The newly eligible players included 20 All-Stars, eight of whom were not included on the ballot, representing a total of 51 All-Star selections. Among the new candidates were 9-time All-Star Fred Lynn and 5-time All-Star Keith Hernandez. The field included two MVPs, Hernandez and Lynn, who was the first player ever to win an MVP in the same year as winning Rookie of the Year.

Players eligible for the first time who were not included on the ballot were: Don Aase, Doug Bair, Thad Bosley, Tom Brookens, Ernie Camacho, Mark Clear, Dave Collins, Jody Davis, Richard Dotson, Jim Dwyer, Terry Francona, Mickey Hatcher, Rick Leach, Larry McWilliams, Greg Minton, Paul Mirabella, Tom Niedenfuer, Dickie Noles, Mike Norris, Ron Oester, Ken Phelps, Joe Price, Domingo Ramos, Ed Romero, Wayne Tolleson, Alex Treviño, Ozzie Virgil, Jr., and Gary Ward.

== Veterans Committee ==

The Veterans Committee met in closed sessions to elect as many as two executives, managers, umpires, and older major league players—the categories considered in all its meetings since 1953.
By an arrangement since 1995 it separately considered candidates from the Negro leagues and from the 19th century with authority to select one from each of those two special ballots.

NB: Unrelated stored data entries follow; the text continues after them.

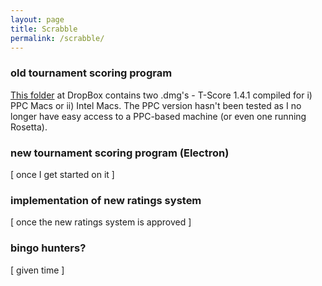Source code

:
 ```yaml
---
layout: page
title: Scrabble
permalink: /scrabble/
---
```


### old tournament scoring program

[This folder](https://www.dropbox.com/sh/o87m9vfi13ykrqo/AAD2HRFx3u3yfe7cVODJPBCOa?dl=0) at DropBox contains two .dmg's - T-Score 1.4.1 compiled for i) PPC Macs or ii) Intel Macs. The PPC version hasn't been tested as I no longer have easy access to a PPC-based machine (or even one running Rosetta).

### new tournament scoring program (Electron)

\[ once I get started on it \]

### implementation of new ratings system

\[ once the new ratings system is approved \]

### bingo hunters?

\[ given time \]

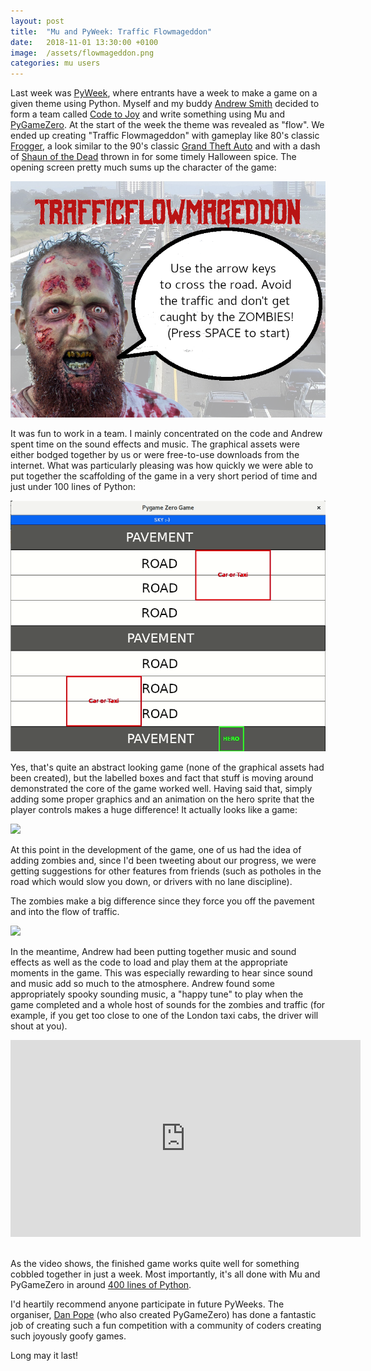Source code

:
 ```yaml
---
layout: post
title:  "Mu and PyWeek: Traffic Flowmageddon"
date:   2018-11-01 13:30:00 +0100
image:  /assets/flowmageddon.png
categories: mu users 
---
```


Last week was [PyWeek](https://pyweek.org/), where entrants have a week to make
a game on a given theme using Python. Myself and my buddy
[Andrew Smith](http://http://andrewsmithauthor.com/) decided to form a
team called [Code to Joy](https://pyweek.org/e/code-to-joy/) and write
something using Mu and
[PyGameZero](https://pygame-zero.readthedocs.io/en/stable/). At the start of
the week the theme was revealed as "flow". We ended up creating
"Traffic Flowmageddon" with gameplay like 80's classic
[Frogger](https://en.wikipedia.org/wiki/Frogger), a look similar to the
90's classic [Grand Theft Auto](https://en.wikipedia.org/wiki/Grand_Theft_Auto_(video_game))
and with a dash of [Shaun of the Dead](https://en.wikipedia.org/wiki/Shaun_of_the_Dead)
thrown in for some timely Halloween spice. The opening screen pretty much sums
up the character of the game:

<img src="/assets/flowmageddon.png"/>

It was fun to work in a team. I mainly concentrated on the code and Andrew
spent time on the sound effects and music. The graphical assets were either
bodged together by us or were free-to-use downloads from the internet. What was
particularly pleasing was how quickly we were able to put together the
scaffolding of the game in a very short period of time and just under 100
lines of Python:

<img src="/assets/flowmageddon1.gif"/>

Yes, that's quite an abstract looking game (none of the graphical assets had
been created), but the labelled boxes and fact that stuff is moving around
demonstrated the core of the game worked well. Having said that, simply adding
some proper graphics and an animation on the hero sprite that the player
controls makes a huge difference! It actually looks like a game:

<img src="/assets/flowmageddon4.gif"/>

At this point in the development of the game, one of us had the idea of adding
zombies and, since I'd been tweeting about our progress, we were getting
suggestions for other features from friends (such as potholes in the road which
would slow you down, or drivers with no lane discipline).

The zombies make a big difference since they force you off the pavement and
into the flow of traffic.

<img src="/assets/flowmageddon5.gif"/>

In the meantime, Andrew had been putting together music and sound
effects as well as the code to load and play them at the appropriate moments
in the game. This was especially rewarding to hear since sound and music add
so much to the atmosphere. Andrew found some appropriately
spooky sounding music, a "happy tune" to play when the game completed and a
whole host of sounds for the zombies and traffic (for example, if you get too
close to one of the London taxi cabs, the driver will shout at you).

<div class="video-container">
<iframe width="560" height="315" src="https://www.youtube-nocookie.com/embed/08mvNmhOVG4" frameborder="0" allow="accelerometer; autoplay; encrypted-media; gyroscope; picture-in-picture" allowfullscreen></iframe>
</div><br/>

As the video shows, the finished game works quite well for something cobbled
together in just a week. Most importantly, it's all done with Mu and PyGameZero
in around [400 lines of Python](https://github.com/ntoll/traffic_flowmageddon).

I'd heartily recommend anyone participate in future PyWeeks. The organiser,
[Dan Pope](https://twitter.com/lordmauve) (who also created PyGameZero) has
done a fantastic job of creating such a fun competition with a community of
coders creating such joyously goofy games.

Long may it last!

The committee elected four people again, the maximum number permitted: pitcher Jim Bunning from the 1960s, manager Earl Weaver from the 1970s, pitcher Bill Foster from the Negro leagues, and manager Ned Hanlon from the 19th century.

== J. G. Taylor Spink Award ==
Joe Durso received the J. G. Taylor Spink Award honoring a baseball writer.
(The award was voted at the December 1995 meeting of the BBWAA, dated 1995, and included in the summer 1996 ceremonies.)

== Ford C. Frick Award ==
Herb Carneal received the Ford C. Frick Award honoring a baseball broadcaster.